What’s one major project, initiative, or innovation your firm is focused on in the months ahead? This fall and winter, we’re offering a free 3 – 5 day Wellness Activation Trial for properties to gather resident feedback and implementation data. The trial transforms underused gyms into engagement hubs through staffed trainers, curated classes, and on-site activations. With zero CapEx, owners see firsthand how wellness can elevate retention, renewals, and community culture – showing how quickly this program can change the energy within a building.
What challenges or opportunities do you anticipate for your clients as the market heads into Q4? Operators face rising turnover and slower renewals. The opportunity is to activate what’s already there – wellness spaces that build emotional connection. Our data shows that consistent engagement (classes, trainer presence, recognition) lifts renewal intent.
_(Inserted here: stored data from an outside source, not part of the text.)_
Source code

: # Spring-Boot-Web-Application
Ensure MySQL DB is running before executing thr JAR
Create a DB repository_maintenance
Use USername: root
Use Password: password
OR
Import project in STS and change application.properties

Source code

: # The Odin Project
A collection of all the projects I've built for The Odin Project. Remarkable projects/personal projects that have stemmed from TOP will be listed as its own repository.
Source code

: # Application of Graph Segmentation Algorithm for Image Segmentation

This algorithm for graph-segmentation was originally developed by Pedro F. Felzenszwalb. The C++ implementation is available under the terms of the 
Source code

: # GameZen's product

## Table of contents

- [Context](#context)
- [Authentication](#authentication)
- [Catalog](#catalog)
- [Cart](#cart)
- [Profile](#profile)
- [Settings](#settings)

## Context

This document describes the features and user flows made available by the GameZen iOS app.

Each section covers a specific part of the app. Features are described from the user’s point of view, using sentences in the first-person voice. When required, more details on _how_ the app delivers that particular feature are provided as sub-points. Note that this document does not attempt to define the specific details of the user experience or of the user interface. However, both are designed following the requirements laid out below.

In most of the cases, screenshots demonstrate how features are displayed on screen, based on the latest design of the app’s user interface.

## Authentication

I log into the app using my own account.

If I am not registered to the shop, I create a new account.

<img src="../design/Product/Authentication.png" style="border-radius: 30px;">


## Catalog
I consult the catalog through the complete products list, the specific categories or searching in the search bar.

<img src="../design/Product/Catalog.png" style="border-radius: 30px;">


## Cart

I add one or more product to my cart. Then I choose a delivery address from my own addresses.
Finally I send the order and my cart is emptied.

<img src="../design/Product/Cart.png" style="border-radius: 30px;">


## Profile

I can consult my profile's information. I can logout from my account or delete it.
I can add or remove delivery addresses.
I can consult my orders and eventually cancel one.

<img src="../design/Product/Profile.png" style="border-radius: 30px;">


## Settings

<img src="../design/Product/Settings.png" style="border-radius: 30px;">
The properties that humanize wellness – not just advertise it – will outperform as the market tightens in Q4.
What are you most excited about for the future of your sector? Wellness is evolving from soft perk to hard asset. Data now links wellness activation directly to retention, rent growth, and ESG impact. We’re excited to help owners measure success not just in occupancy but in resident vitality, engagement, and emotional connection. When residents feel known and inspired, they don’t renew leases – they renew lifestyles.